# Factors affecting property prices



## algis (2 April 2010)

I would like to summarise the factors that affect housing prices.

There are pages and pages of material on this forum in the other threads on housing prices.  There is a lot of emotion on this topic particularly for aspiring owner-occupiers or upgraders as it relates to an assumed right or privilege, whilst it is an asset class that directly affects your lifestyle and it is a very obvious indicator of status.   

I would like to constructively summarise the factors that affect housing prices in a ruthlessly simple list.  The list accepts that the property market is heterogenous and that the conditions that affect Sydney are different to those that affect Darwin, London or Detroit.

Factors that affect change in price of median housing in any one local area include changes to the following:
1.	Local employment rate
2.	Local income (both individual average wage, and local overall income from tourism and/or local industry)
3.	Local cost of living
4.	Sentiment
5.	Local infrastructure (transport)  
6.	Local amenities (shopping & entertainment)
7.	Local population (total number & demographics)
8.	Release of land & construction of new dwellings
9.	Interest rates
10.	Lending criteria
11.	Exchange rates for foreign investors
12.	Regulation relating to foreign ownership and foreign buyers market capacity
13.	Rent to price ratio
14.	Government taxes & grants
15.	Council restrictions on development
16.	Environmental changes

The above will have bearing on the number of buyers vs available stock for sale and therefore the price.

Let’s look at Sydney:
•	Employment remains good
•	Total income has only been trending upwards quite strongly; however, median individual income growth is not tracking median house price (particularly to wage earners that service the city eg.
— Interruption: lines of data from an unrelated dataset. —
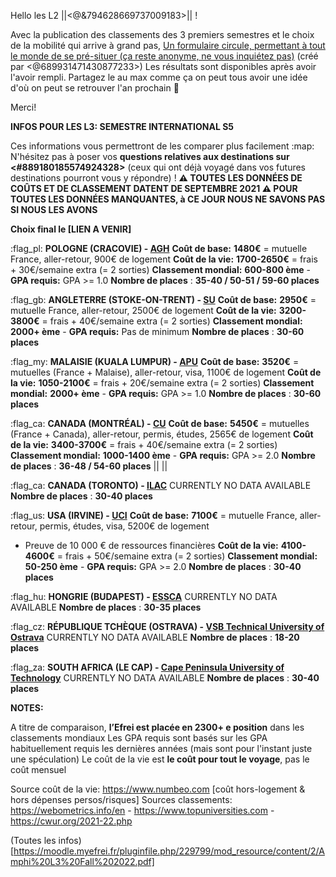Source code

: 
Hello les L2 ||<@&794628669737009183>|| !

Avec la publication des classements des 3 premiers semestres et le choix de la mobilité qui arrive à grand pas,
[Un formulaire circule, permettant à tout le monde de se pré-situer (ça reste anonyme, ne vous inquiétez pas)](https://forms.gle/5oC6osJFc3EXDz1H6) (créé par <@689931471430877233>)
Les résultats sont disponibles après avoir l'avoir rempli.
Partagez le au max comme ça on peut tous avoir une idée d'où on peut se retrouver l'an prochain 🙂

Merci!


**__INFOS POUR LES L3: SEMESTRE INTERNATIONAL S5__**

Ces informations vous permettront de les comparer plus facilement :map:
N'hésitez pas à poser vos **questions relatives aux destinations sur <#889180185574924328>** (ceux qui ont déjà voyagé dans vos futures destinations pourront vous y répondre) !
**:warning: TOUTES LES DONNÉES DE COÛTS ET DE CLASSEMENT DATENT DE SEPTEMBRE 2021 :warning:
POUR TOUTES LES DONNÉES MANQUANTES, à CE JOUR NOUS NE SAVONS PAS SI NOUS LES AVONS**

**Choix final le  [LIEN A VENIR]**

:flag_pl:  **POLOGNE (CRACOVIE) - [AGH](https://www.agh.edu.pl/en)** 
__Coût de base:__ **1480€** = mutuelle France, aller-retour, 900€ de logement
__Coût de la vie:__ **1700-2650€** = frais + 30€/semaine extra (= 2 sorties)
__Classement mondial:__ **600-800 ème** - __GPA requis:__ GPA >= 1.0
__Nombre de places__ : **35-40 / 50-51 / 59-60 places**

:flag_gb: **ANGLETERRE (STOKE-ON-TRENT) - [SU](https://www.staffs.ac.uk/)**
__Coût de base:__ **2950€** = mutuelle France, aller-retour, 2500€ de logement
__Coût de la vie:__ **3200-3800€** = frais + 40€/semaine extra (= 2 sorties)
__Classement mondial:__ **2000+ ème** - __GPA requis:__ Pas de minimum
__Nombre de places__ : **30-60 places**

:flag_my: **MALAISIE (KUALA LUMPUR) - [APU](https://www.apu.edu.my/)**
__Coût de base:__ **3520€** = mutuelles (France + Malaise), aller-retour, visa, 1100€ de logement
__Coût de la vie:__ **1050-2100€** = frais + 20€/semaine extra (= 2 sorties)
__Classement mondial:__ **2000+ ème** - __GPA requis:__ GPA >= 1.0
__Nombre de places__ : **30-60 places**

:flag_ca:  **CANADA (MONTRÉAL) - [CU](https://www.concordia.ca/)**
__Coût de base:__ **5450€** = mutuelles (France + Canada), aller-retour, permis, études, 2565€ de logement
__Coût de la vie:__ **3400-3700€** = frais + 40€/semaine extra (= 2 sorties)
__Classement mondial:__ **1000-1400 ème** - __GPA requis:__ GPA >= 2.0
__Nombre de places__ : **36-48 / 54-60 places**
|| ||



:flag_ca:  **CANADA (TORONTO) - [ILAC](https://www.ilac.com/toronto/)** 
CURRENTLY NO DATA AVAILABLE
__Nombre de places__ : **30-40 places**

:flag_us:  **USA (IRVINE) - [UCI](https://uci.edu/)**
__Coût de base:__ **7100€** = mutuelle France, aller-retour, permis, études, visa, 5200€ de logement
+ Preuve de 10 000 € de ressources financières
__Coût de la vie:__ **4100-4600€** = frais + 50€/semaine extra (= 2 sorties)
__Classement mondial:__ **50-250 ème** - __GPA requis:__ GPA >= 2.0
__Nombre de places__ : **30-40 places**

:flag_hu:  **HONGRIE (BUDAPEST) - [ESSCA](https://www.essca.fr/lessca/les-sites-du-groupe/essca-budapest)**
CURRENTLY NO DATA AVAILABLE
__Nombre de places__ : **30-35 places**

:flag_cz:  **RÉPUBLIQUE TCHÈQUE (OSTRAVA) - [VSB Technical University of Ostrava](https://www.vsb.cz/en/)**
CURRENTLY NO DATA AVAILABLE
__Nombre de places__ : **18-20 places**

:flag_za: **SOUTH AFRICA (LE CAP) - [Cape Peninsula University of Technology](https://www.cput.ac.za/)**
CURRENTLY NO DATA AVAILABLE
__Nombre de places__ : **30-40 places**


**NOTES:**

A titre de comparaison, **l’Efrei est placée en 2300+ e  position** dans les classements mondiaux
Les GPA requis sont basés sur les GPA habituellement requis les dernières années (mais sont pour l'instant juste une spéculation)
Le coût de la vie est **le coût pour tout le voyage**, pas le coût mensuel

Source coût de la vie: https://www.numbeo.com [coût hors-logement & hors dépenses persos/risques]
Sources classements: https://webometrics.info/en - https://www.topuniversities.com - https://cwur.org/2021-22.php


(Toutes les infos)[https://moodle.myefrei.fr/pluginfile.php/229799/mod_resource/content/2/Amphi%20L3%20Fall%202022.pdf]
Nurses, police, waste removal, teachers etc.)
•	Cost of living (food, petrol, entertainment) is reasonable
•	Sentiment for property is very strong
•	Infrastructure is slowly improving in some areas (new motorways in the past 10 years; light rail; bus-only routes), but on the whole, I have the impression it is getting worse
•	Sydney is only developing in terms of amenities and attractions
•	Population is growing; demographics slowly changing (aging population; becoming more multi-cultural)
•	The real estate people will have you believe that there is shortage of new dwellings and they may be right
•	Interest rates remain well below 10%
•	Lending criteria seems to remain fairly low
•	Exchange rate is high, so this should deter foreign investors 
•	Regulations relating to foreign ownership were relaxed last year
•	Rent to price ratio appears to be holding steady at around 4.5% or thereabouts
•	FHO grant is still there along with stamp duty concessions for the purchase of newly constructed homes
•	Sydney environment has remained quite good

So there must be tipping points where housing cannot increase any further:
•	Employment and total income drops (could happen with GFC Mark II) [who knows?]
•	Cost of living forces population movement (requires mass migration to places like Newcastle, Brisbane, Hobart, Adelaide and other regional centres)  [may happen due to demographic changes or due to housing affordability etc]
•	Strong change in sentiment (things still appear quite euphoric) [media dependent]
•	Infrastructure and amenities fails to match needs (Sydney is stretched) [no immediate effects]
•	Population growth stops or reverses [unlikely]
•	Demographic shift.  For example: aging population will see reduction in income earners and reliance on aged care facilities; white flight. [this is a slow movement]
•	Excess release of land or construction of new dwellings (unsure about this – affordability is better remedied by construction of higher density dwellings rather than releasing far-off land – I believe it is better to create a new centre elsewhere than expand outwards on the sprawl and stretched infrastructure of Sydney)
•	Interest rates rise beyond the capacity of a significant proportion of mortgagers (significant proportion of mortgagers have borrowed “heavily” from anecdotal evidence – however delinquency rates here are nothing compared to the US market) [Nevertheless, I have no doubt that there would be significant repercussions to the market if interest rates reached 10%]
•	Lending criteria is restricted (this appears to be slowly happening)
•	Foreign ownership laws tightened and exchange rates continue to rise (there have been reports that the relaxed foreign ownership laws are likely to be reviewed)
•	Rent to price ratio drops considerably [rent has to follow local disposable income and so I expect this to degrade if prices continue to rise]
•	Significant degradation in Sydney’s environment [unlikely in the short term]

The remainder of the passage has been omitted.